Flüstern, kauen, streicheln – für manche sind die Geräusche dieser Aktivitäten einfach nur Töne, manche werden davon aggressiv. Doch für einen nicht unerheblichen Anteil an Menschen bedeuten diese „Trigger“ Entspannung und Wohltuung – sie werden in sogenannten ASMR-Videos extra für diese Menschen produziert. Hier erfahrt ihr, was es mit dem Phänomen auf sich hat und wieso die Videos inzwischen eine so große Fan-Gemeinde haben.

Der Tag war lang, die Arbeit hart. Da heißt es: Erst mal runterkommen.
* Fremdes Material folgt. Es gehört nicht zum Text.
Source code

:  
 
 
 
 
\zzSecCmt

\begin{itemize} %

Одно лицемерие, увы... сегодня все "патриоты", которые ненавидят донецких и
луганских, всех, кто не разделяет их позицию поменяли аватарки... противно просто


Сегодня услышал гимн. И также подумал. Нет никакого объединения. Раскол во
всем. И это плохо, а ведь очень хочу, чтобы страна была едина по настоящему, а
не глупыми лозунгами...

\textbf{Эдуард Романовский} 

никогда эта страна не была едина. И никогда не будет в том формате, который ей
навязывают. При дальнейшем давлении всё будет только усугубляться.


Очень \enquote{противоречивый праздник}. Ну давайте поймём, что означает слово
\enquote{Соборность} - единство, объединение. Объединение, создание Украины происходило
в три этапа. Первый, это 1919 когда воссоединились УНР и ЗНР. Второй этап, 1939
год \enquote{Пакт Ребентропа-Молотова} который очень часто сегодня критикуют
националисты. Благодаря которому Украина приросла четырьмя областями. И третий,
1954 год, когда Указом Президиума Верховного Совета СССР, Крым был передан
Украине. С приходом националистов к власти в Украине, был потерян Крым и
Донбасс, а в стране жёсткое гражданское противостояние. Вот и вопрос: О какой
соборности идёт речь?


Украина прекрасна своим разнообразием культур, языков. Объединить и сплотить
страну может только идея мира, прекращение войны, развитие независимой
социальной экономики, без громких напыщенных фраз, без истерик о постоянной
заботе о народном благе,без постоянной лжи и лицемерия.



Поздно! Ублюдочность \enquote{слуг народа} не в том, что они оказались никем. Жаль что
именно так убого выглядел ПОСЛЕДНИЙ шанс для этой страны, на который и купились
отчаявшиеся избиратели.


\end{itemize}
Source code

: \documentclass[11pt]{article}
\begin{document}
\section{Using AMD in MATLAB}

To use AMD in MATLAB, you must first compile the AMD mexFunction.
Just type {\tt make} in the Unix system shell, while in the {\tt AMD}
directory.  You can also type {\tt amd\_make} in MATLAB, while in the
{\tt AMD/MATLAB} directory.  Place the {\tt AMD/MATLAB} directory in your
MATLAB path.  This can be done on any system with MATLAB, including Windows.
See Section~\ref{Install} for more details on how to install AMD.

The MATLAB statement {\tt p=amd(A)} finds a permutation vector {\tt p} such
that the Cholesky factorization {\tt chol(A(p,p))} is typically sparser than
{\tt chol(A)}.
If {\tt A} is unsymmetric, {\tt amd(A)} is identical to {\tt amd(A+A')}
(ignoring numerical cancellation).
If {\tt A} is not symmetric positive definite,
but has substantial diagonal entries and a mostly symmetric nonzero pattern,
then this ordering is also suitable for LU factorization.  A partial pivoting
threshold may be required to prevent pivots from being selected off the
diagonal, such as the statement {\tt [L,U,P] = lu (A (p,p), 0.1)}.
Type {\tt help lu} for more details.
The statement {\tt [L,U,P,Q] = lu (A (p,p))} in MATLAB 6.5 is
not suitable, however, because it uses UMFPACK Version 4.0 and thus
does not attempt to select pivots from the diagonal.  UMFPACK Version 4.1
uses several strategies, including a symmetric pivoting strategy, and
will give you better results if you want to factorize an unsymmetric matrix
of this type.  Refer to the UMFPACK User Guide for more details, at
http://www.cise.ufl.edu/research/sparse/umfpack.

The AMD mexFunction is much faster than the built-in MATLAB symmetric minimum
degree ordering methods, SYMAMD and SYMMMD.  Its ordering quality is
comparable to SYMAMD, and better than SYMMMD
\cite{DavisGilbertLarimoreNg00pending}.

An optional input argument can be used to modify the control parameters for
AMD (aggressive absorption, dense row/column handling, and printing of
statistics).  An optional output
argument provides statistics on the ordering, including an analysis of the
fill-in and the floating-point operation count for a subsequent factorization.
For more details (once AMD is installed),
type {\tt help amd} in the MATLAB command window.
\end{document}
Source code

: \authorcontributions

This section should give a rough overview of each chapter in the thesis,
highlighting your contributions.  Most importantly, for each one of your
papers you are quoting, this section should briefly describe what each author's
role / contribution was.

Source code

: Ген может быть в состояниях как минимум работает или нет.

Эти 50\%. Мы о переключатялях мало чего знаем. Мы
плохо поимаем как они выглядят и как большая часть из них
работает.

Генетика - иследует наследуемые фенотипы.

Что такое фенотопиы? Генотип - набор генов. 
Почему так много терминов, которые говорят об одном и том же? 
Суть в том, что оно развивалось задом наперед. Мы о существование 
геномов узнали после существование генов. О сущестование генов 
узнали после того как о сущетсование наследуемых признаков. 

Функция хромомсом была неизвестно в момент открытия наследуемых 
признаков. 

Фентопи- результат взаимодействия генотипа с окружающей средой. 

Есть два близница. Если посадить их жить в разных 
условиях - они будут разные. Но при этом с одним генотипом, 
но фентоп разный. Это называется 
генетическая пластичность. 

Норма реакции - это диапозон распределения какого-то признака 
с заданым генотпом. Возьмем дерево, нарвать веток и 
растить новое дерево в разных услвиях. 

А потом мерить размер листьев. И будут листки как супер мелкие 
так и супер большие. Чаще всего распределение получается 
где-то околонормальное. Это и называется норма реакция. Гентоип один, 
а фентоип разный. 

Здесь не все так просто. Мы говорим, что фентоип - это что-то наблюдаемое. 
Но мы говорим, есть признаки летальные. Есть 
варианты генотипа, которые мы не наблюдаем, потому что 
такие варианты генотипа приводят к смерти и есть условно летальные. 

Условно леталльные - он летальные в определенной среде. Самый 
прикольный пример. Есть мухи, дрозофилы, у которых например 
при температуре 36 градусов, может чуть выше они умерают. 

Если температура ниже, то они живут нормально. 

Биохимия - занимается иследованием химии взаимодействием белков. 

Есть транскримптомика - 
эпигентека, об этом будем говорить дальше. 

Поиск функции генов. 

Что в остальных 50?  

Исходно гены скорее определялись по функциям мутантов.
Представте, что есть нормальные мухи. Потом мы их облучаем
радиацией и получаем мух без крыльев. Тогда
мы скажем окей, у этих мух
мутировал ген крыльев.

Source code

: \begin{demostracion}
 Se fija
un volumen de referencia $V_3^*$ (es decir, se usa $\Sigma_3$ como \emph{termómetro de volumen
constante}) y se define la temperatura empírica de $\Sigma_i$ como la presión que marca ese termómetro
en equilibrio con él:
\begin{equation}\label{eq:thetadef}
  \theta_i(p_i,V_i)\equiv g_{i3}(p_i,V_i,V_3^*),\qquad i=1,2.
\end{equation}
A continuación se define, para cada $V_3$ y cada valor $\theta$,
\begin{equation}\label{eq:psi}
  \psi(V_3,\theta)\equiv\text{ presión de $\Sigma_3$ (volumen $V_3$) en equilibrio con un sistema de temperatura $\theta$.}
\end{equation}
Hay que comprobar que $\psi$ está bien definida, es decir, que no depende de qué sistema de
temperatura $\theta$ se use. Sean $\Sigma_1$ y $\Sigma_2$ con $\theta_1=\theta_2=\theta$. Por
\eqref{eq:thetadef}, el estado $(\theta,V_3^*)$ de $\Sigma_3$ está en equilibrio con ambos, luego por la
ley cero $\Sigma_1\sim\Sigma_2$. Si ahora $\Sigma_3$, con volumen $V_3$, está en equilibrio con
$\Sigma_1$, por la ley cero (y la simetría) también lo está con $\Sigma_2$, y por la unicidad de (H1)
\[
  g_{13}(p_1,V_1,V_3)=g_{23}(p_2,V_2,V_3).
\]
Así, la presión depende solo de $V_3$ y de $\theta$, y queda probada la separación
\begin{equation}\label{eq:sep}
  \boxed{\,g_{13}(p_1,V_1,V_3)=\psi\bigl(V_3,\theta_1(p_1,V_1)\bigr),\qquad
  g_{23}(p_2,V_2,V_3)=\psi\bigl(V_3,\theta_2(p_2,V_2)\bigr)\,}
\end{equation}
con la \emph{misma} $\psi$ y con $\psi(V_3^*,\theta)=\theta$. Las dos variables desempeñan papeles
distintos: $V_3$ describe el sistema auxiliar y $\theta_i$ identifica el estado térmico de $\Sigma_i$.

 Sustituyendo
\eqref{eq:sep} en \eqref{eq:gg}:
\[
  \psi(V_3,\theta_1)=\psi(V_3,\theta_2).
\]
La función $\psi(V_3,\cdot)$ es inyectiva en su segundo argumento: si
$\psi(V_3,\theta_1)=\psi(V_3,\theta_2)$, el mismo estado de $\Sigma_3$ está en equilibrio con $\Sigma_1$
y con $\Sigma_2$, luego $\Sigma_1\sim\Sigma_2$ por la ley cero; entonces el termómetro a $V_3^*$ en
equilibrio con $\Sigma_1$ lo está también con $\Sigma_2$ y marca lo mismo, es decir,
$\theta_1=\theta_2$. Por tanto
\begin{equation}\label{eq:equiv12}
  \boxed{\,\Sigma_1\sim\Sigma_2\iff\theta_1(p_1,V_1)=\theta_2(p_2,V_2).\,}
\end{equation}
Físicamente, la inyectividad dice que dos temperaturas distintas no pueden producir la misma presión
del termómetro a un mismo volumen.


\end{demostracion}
Ich öffne meinen Browser und klicke mich bis zum Video einer jungen Blondine durch’s Netz. Sie lächelt mir darin liebreizend zu, beugt sich langsam vor, bis ihr Gesicht mehr als den halben Bildschirm füllt. „I missed you so so much“, flüstert sie – und ein wohltuendes Kribbeln durchfährt meinen Körper. Es beginnt am höchsten Punkt meines Kopfes, wandert über meinen Nacken zu meinem Rücken hinab und bringt einen wohltuenden Dämmerzustand mit sich. Wie in Trance kann ich mich auf nichts anderes mehr konzentrieren als auf die Frau, ihre Stimme und ihre weichen Handbewegungen. Meine kreisenden Gedanken finden keinen Halt mehr. Der Schlaf ergreift mich zunehmend.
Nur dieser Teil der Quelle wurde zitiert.